Decentralization
We adopt the following definition of decentralization proposed by Rohit Khare.
"A decentralized system is one which requires multiple parties to make their own independent decisions"
In such a decentralized system, there is no single centralized authority that makes decisions on behalf of all the parties. Instead each party, also called a peer, makes local autonomous decisions towards its individual goals which may possibly conflict with those of other peers. Peers directly interact with each other and share information or provide service to other peers.
An open decentralized system is one in which the entry of peers is not regulated. Any peer can enter or leave the system at any time. Due to this and the fact that peers are autonomous with possibly different goals, the system may be exposed to a number of malicious attacks. A well-known example of such attacks is in the case of p2p file-sharing applications where malicious peers disguise viruses and trojans as reliable resources. Some of these critical threats are discussed below.
In the absence of a centralized authority, each decentralized peer must safeguard itself against such attacks. Decentralized trust management provides an effective measure to counter such threats.
Critical threats due to decentralization
The open decentralized nature of a system makes it susceptible to the following critical threats and attacks due to the presence of malicious peers. It should be noted that these threats are not unique to decentralized systems but become critical here because the lack of a centralized authority makes it difficult to counter these threats and attacks.
Impersonation - Malicious peers may attempt to conceal their identities by portraying themselves as other users. This may happen in order to capitalize on the pre-existing trust relationships of the identities they are impersonating and the targets of the impersonation. Therefore, the targets of the deception need the ability to detect these incidents.
Fraudulent Actions - It is also possible for malicious peers to act in bad faith without actively misrepresenting themselves or their relationships with others. A user can indicate that they have a particular service available even when they knowingly do not have it. Therefore, the system should attempt to minimize the effects of bad faith.

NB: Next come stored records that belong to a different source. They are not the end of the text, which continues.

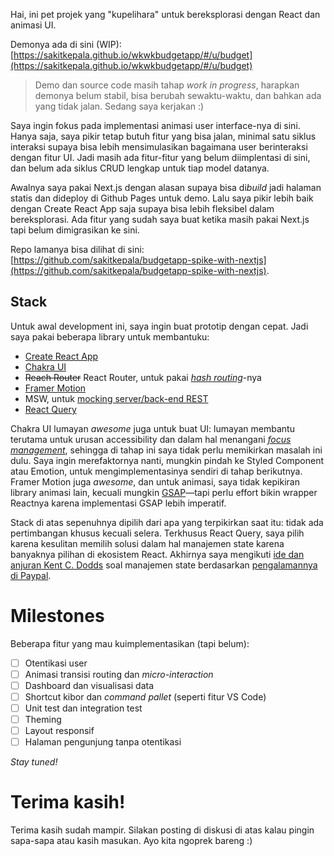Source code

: Hai, ini pet projek yang "kupelihara" untuk bereksplorasi dengan React dan animasi UI.

Demonya ada di sini (WIP): [https://sakitkepala.github.io/wkwkbudgetapp/#/u/budget](https://sakitkepala.github.io/wkwkbudgetapp/#/u/budget)

> Demo dan source code masih tahap _work in progress_, harapkan demonya belum stabil, bisa berubah sewaktu-waktu, dan bahkan ada yang tidak jalan. Sedang saya kerjakan :)

Saya ingin fokus pada implementasi animasi user interface-nya di sini. Hanya saja, saya pikir tetap butuh fitur yang bisa jalan, minimal satu siklus interaksi supaya bisa lebih mensimulasikan bagaimana user berinteraksi dengan fitur UI. Jadi masih ada fitur-fitur yang belum diimplentasi di sini, dan belum ada siklus CRUD lengkap untuk tiap model datanya.

Awalnya saya pakai Next.js dengan alasan supaya bisa di*build* jadi halaman statis dan dideploy di Github Pages untuk demo. Lalu saya pikir lebih baik dengan Create React App saja supaya bisa lebih fleksibel dalam bereksplorasi. Ada fitur yang sudah saya buat ketika masih pakai Next.js tapi belum dimigrasikan ke sini.

Repo lamanya bisa dilihat di sini: [https://github.com/sakitkepala/budgetapp-spike-with-nextjs](https://github.com/sakitkepala/budgetapp-spike-with-nextjs).

## Stack

Untuk awal development ini, saya ingin buat prototip dengan cepat. Jadi saya pakai beberapa library untuk membantuku:

- [Create React App](https://create-react-app.dev/docs/getting-started)
- [Chakra UI](https://chakra-ui.com/docs/getting-started)
- ~~Reach Router~~ React Router, untuk pakai _[hash routing](https://reactrouter.com/web/api/HashRouter)_-nya
- [Framer Motion](https://www.framer.com/api/motion/)
- MSW, untuk [mocking server/back-end REST](https://mswjs.io/docs/getting-started/mocks/rest-api)
- [React Query](https://react-query.tanstack.com/overview)

Chakra UI lumayan _awesome_ juga untuk buat UI: lumayan membantu terutama untuk urusan accessibility dan dalam hal menangani [_focus management_](https://chakra-ui.com/docs/overlay/modal#keyboard-and-focus-management), sehingga di tahap ini saya tidak perlu memikirkan masalah ini dulu. Saya ingin merefaktornya nanti, mungkin pindah ke Styled Component atau Emotion, untuk mengimplementasinya sendiri di tahap berikutnya. Framer Motion juga _awesome_, dan untuk animasi, saya tidak kepikiran library animasi lain, kecuali mungkin [GSAP](https://greensock.com/docs/v3/GSAP)&mdash;tapi perlu effort bikin wrapper Reactnya karena implementasi GSAP lebih imperatif.

Stack di atas sepenuhnya dipilih dari apa yang terpikirkan saat itu: tidak ada pertimbangan khusus kecuali selera. Terkhusus React Query, saya pilih karena kesulitan memilih solusi dalam hal manajemen state karena banyaknya pilihan di ekosistem React. Akhirnya saya mengikuti [ide dan anjuran Kent C. Dodds](https://kentcdodds.com/blog/application-state-management-with-react) soal manajemen state berdasarkan [pengalamannya di Paypal](https://epicreact.dev/my-state-management-mistake/).

# Milestones

Beberapa fitur yang mau kuimplementasikan (tapi belum):

- [ ] Otentikasi user
- [ ] Animasi transisi routing dan _micro-interaction_
- [ ] Dashboard dan visualisasi data
- [ ] Shortcut kibor dan _command pallet_ (seperti fitur VS Code)
- [ ] Unit test dan integration test
- [ ] Theming
- [ ] Layout responsif
- [ ] Halaman pengunjung tanpa otentikasi

_Stay tuned!_

# Terima kasih!

Terima kasih sudah mampir. Silakan posting di diskusi di atas kalau pingin sapa-sapa atau kasih masukan. Ayo kita ngoprek bareng :)
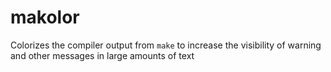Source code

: # makolor
Colorizes the compiler output from `make` to increase the visibility of warning and other messages in large amounts of text
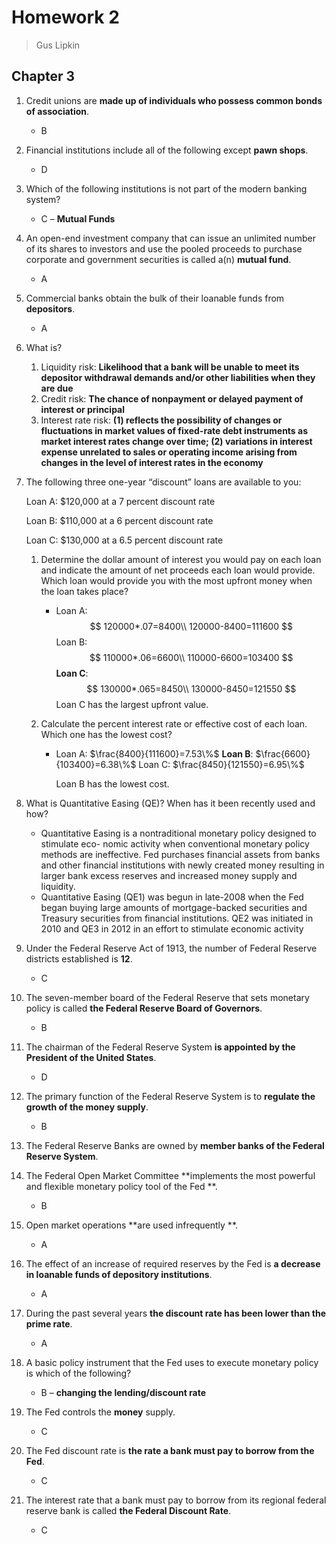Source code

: # Homework 2

> Gus Lipkin

## Chapter 3

1. Credit unions are **made up of individuals who possess common bonds of association**.

   - B

2. Financial institutions include all of the following except **pawn shops**.

   - D

3. Which of the following institutions is not part of the modern banking system? 

   - C – **Mutual Funds**

4. An open-end investment company that can issue an unlimited number of its shares to 
   investors and use the pooled proceeds to purchase corporate and government securities 
   is called a(n) **mutual fund**.

   - A

5. Commercial banks obtain the bulk of their loanable funds from **depositors**.

   - A

6. What is?

   1. Liquidity risk: **Likelihood that a bank will be unable to meet its depositor withdrawal demands and/or other liabilities when they are due**
   2. Credit risk: **The chance of nonpayment or delayed payment of interest or principal**
   3. Interest rate risk: **(1) reflects the possibility of changes or fluctuations in market values of fixed-rate debt instruments as market interest rates change over time; (2) variations in interest expense unrelated to sales or operating income arising from changes in the level of interest rates in the economy**

7. The following three one-year “discount” loans are available to you: 

   Loan A: \$120,000 at a 7 percent discount rate 

   Loan B: \$110,000 at a 6 percent discount rate 

   Loan C: \$130,000 at a 6.5 percent discount rate

   1. Determine the dollar amount of interest you would pay on each loan and indicate the amount of net proceeds each loan would provide. Which loan would provide you with the most upfront money when the loan takes place?

      - Loan A:
        $$
        120000*.07=8400\\
        120000-8400=111600
        $$
        Loan B:
        $$
        110000*.06=6600\\
        110000-6600=103400
        $$
        **Loan C**:
        $$
        130000*.065=8450\\
        130000-8450=121550
        $$
        Loan C has the largest upfront value.

   2. Calculate the percent interest rate or effective cost of each loan. Which one has the lowest cost?

      - Loan A: $\frac{8400}{111600}=7.53\%$
        **Loan B**: $\frac{6600}{103400}=6.38\%$
        Loan C: $\frac{8450}{121550}=6.95\%$

        Loan B has the lowest cost.

8. What is Quantitative Easing (QE)? When has it been recently used and how? 

   - Quantitative Easing is a nontraditional monetary policy designed to stimulate eco- nomic activity when conventional monetary policy methods are ineffective. Fed purchases financial assets from banks and other financial institutions with newly created money resulting in larger bank excess reserves and increased money supply and liquidity. 
   - Quantitative Easing (QE1) was begun in late-2008 when the Fed began buying large amounts of mortgage-backed securities and Treasury securities from financial institutions. QE2 was initiated in 2010 and QE3 in 2012 in an effort to stimulate economic activity

9. Under the Federal Reserve Act of 1913, the number of Federal Reserve districts established 
   is **12**.

   - C

10. The seven-member board of the Federal Reserve that sets monetary policy is called **the Federal Reserve Board of Governors**.

    - B

11. The chairman of the Federal Reserve System **is appointed by the President of the United States**.

    - D

12. The primary function of the Federal Reserve System is to **regulate the growth of the money supply**.

    - B

13. The Federal Reserve Banks are owned by **member banks of the Federal Reserve System**.

14. The Federal Open Market Committee **implements the most powerful and flexible monetary policy tool of the Fed **.

    - B

15. Open market operations **are used infrequently **.

    - A

16. The effect of an increase of required reserves by the Fed is **a decrease in loanable funds of depository institutions**.

    - A

17. During the past several years **the discount rate has been lower than the prime rate**.

    - A

18. A basic policy instrument that the Fed uses to execute monetary policy is which of the 
    following?

    - B – **changing the lending/discount rate**

19. The Fed controls the **money** supply.

    - C

20. The Fed discount rate is **the rate a bank must pay to borrow from the Fed**.

    - C

21. The interest rate that a bank must pay to borrow from its regional federal reserve bank is 
    called **the Federal Discount Rate**.

    - C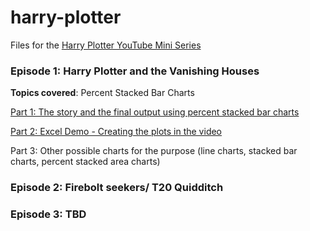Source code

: # harry-plotter
Files for the [Harry Plotter YouTube Mini Series](https://www.youtube.com/playlist?list=PLqnAQ6LLQNRHT1yC85xLkzkPSmB3YpURq)

### Episode 1: Harry Plotter and the Vanishing Houses
**Topics covered**: Percent Stacked Bar Charts

[Part 1: The story and the final output using percent stacked bar charts](https://www.youtube.com/watch?v=pdiJrVJ0t40)

[Part 2: Excel Demo - Creating the plots in the video](https://www.youtube.com/watch?v=lcXs1WpFk9E&)

Part 3: Other possible charts for the purpose (line charts, stacked bar charts, percent stacked area charts)

### Episode 2: Firebolt seekers/ T20 Quidditch

### Episode 3: TBD
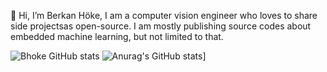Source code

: 👋 Hi, I’m Berkan Höke, I am a computer vision engineer who loves to share side projectsas open-source. 
I am mostly publishing source codes about embedded machine learning, but not limited to that. 

  ![Bhoke GitHub stats](https://github-readme-stats.vercel.app/api?username=bhoke&include_orgs=true)
  ![Anurag's GitHub stats](https://github-readme-stats-git-masterorgs-github-readme-stats-team.vercel.app/api?username=bhoke&include_orgs=true)]

<!---
bhoke/bhoke is a ✨ special ✨ repository because its `README.md` (this file) appears on your GitHub profile.
You can click the Preview link to take a look at your changes.
--->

Misrepresentation - Malicious users may also decide to misrepresent their trust relationships with other peers in order to confuse. This deception could either intentionally inflate or deflate the malicious user’s trust relationships with other peers. Peers could publish that they do not trust an individual that they know to be trustworthy. Or, they could claim that they trust a user that they know to be dishonest. Both possibilities must be taken into consideration.
Collusion - A group of malicious users may also join together to actively subvert the system. This group may decide to collude in order to inflate their own trust values and deflate trust values for peers that are not in the collective. Therefore, a certain level of resistance needs to be in place to limit the effect of malicious collectives.
Denial of Service - In an open architecture, malicious peers may launch an attack on individuals or groups of peers. The primary goal of these attacks is to disable the system or make it impossible for normal operation to occur. These attacks may flood peers with well-formed or ill-formed messages. In order to compensate, the system requires the ability to contain the effects of denial of service attacks.
Addition of Unknowns - In an open architecture, the cold start situation arises: upon initialization, a peer does not know anything about anyone else on the system. Without any trust information present, there may not be enough knowledge to form relationships until a sufficient body of experience is established. Therefore, the ability to bootstrap relationships when no prior relationships exist is essential.
Deciding Whom to Trust - In a large scale system, certain domain-specific behaviors may indicate the trustworthiness of a user. Trust relationships should generally improve when good behavior is perceived of a particular peer. Similarly, when dishonest behavior is perceived, trust relationships should be downgraded accordingly.
Out-of-Band Knowledge - Out-of-band knowledge occurs when there is data not communicated through normal channels. When trust is assigned based on visible in-band interactions, there may also exist important invisible interactions that have an impact on trust. For example, Alice could indicate in person to Bob the degree to which she trusts Carol. Bob may then want to update his system to adjust for Alice’s out-of-band perception of Carol. Therefore, ensuring the consideration of out-of-band trust information is essential.